## Material supplied
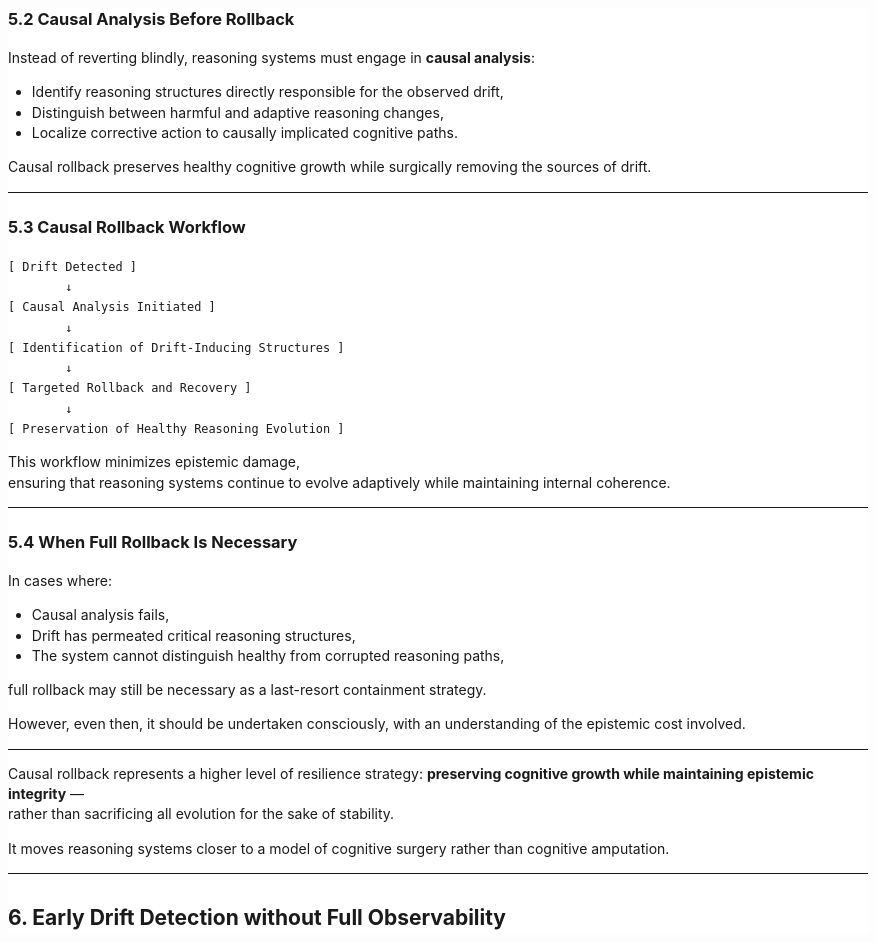 
### 5.2 Causal Analysis Before Rollback

Instead of reverting blindly, reasoning systems must engage in **causal analysis**:

- Identify reasoning structures directly responsible for the observed drift,
- Distinguish between harmful and adaptive reasoning changes,
- Localize corrective action to causally implicated cognitive paths.

Causal rollback preserves healthy cognitive growth while surgically removing the sources of drift.

---

### 5.3 Causal Rollback Workflow

```
[ Drift Detected ]
        ↓
[ Causal Analysis Initiated ]
        ↓
[ Identification of Drift-Inducing Structures ]
        ↓
[ Targeted Rollback and Recovery ]
        ↓
[ Preservation of Healthy Reasoning Evolution ]
```

This workflow minimizes epistemic damage,  
ensuring that reasoning systems continue to evolve adaptively while maintaining internal coherence.

---

### 5.4 When Full Rollback Is Necessary

In cases where:

- Causal analysis fails,
- Drift has permeated critical reasoning structures,
- The system cannot distinguish healthy from corrupted reasoning paths,
    
full rollback may still be necessary as a last-resort containment strategy.

However, even then, it should be undertaken consciously, with an understanding of the epistemic cost involved.

---

Causal rollback represents a higher level of resilience strategy: **preserving cognitive growth while maintaining epistemic integrity** —  
rather than sacrificing all evolution for the sake of stability.

It moves reasoning systems closer to a model of cognitive surgery rather than cognitive amputation.

---

## 6. Early Drift Detection without Full Observability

## Action item
Which lines in the data above hold the word "rather"? Return each of them.

## Response area
rather than sacrificing all evolution for the sake of stability.
It moves reasoning systems closer to a model of cognitive surgery rather than cognitive amputation.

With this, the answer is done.